* **EXERCISE AIM**
Please retype all of the entries that follow, leaving the images out.

* **SOURCE MATERIAL**
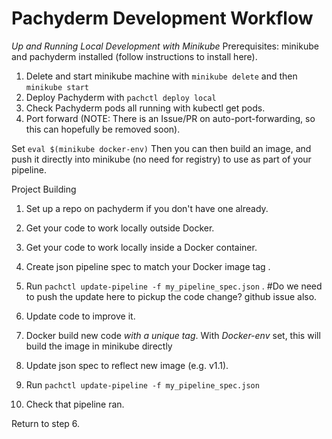 # Pachyderm Development Workflow

_Up and Running Local Development with Minikube_
Prerequisites: minikube and pachyderm installed (follow instructions to install here).

1. Delete and start minikube machine with `minikube delete` and then `minikube start` 
2. Deploy Pachyderm with `pachctl deploy local`
3. Check Pachyderm pods all running with kubectl get pods.
4. Port forward (NOTE: There is an Issue/PR on auto-port-forwarding, so this can hopefully be removed soon).

Set `eval $(minikube docker-env)` Then you can then build an image, and push it directly into minikube (no need for registry) to use as part of your pipeline.

Project Building
1. Set up a repo on pachyderm if you don't have one already.
2. Get your code to work locally outside Docker.
3. Get your code to work locally inside a Docker container.
4. Create json pipeline spec to match your Docker image tag .
5. Run `pachctl update-pipeline -f my_pipeline_spec.json` . #Do we need to push the update here to pickup the code change? github issue also.

6. Update code to improve it.
7. Docker build new code *with a unique tag*. With _Docker-env_ set, this will build the image in minikube directly
8. Update json spec to reflect new image (e.g. v1.1).
9. Run `pachctl update-pipeline -f my_pipeline_spec.json`
10. Check that pipeline ran.

Return to step 6.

* **SOLUTION FOR THIS TASK**
 # Pachyderm Development Workflow

_Up and Running Local Development with Minikube_
Prerequisites: minikube and pachyderm installed (follow instructions to install here).

1. Delete and start minikube machine with `minikube delete` and then `minikube start` 
2. Deploy Pachyderm with `pachctl deploy local`
3. Check Pachyderm pods all running with kubectl get pods.
4. Port forward (NOTE: There is an Issue/PR on auto-port-forwarding, so this can hopefully be removed soon).

Set `eval $(minikube docker-env)` Then you can then build an image, and push it directly into minikube (no need for registry) to use as part of your pipeline.

Project Building
1. Set up a repo on pachyderm if you don't have one already.
2. Get your code to work locally outside Docker.
3. Get your code to work locally inside a Docker container.
4. Create json pipeline spec to match your Docker image tag .
5. Run `pachctl update-pipeline -f my_pipeline_spec.json` . #Do we need to push the update here to pickup the code change? github issue also.

6. Update code to improve it.
7. Docker build new code *with a unique tag*. With _Docker-env_ set, this will build the image in minikube directly
8. Update json spec to reflect new image (e.g. v1.1).
9. Run `pachctl update-pipeline -f my_pipeline_spec.json`
10. Check that pipeline ran.

Return to step 6.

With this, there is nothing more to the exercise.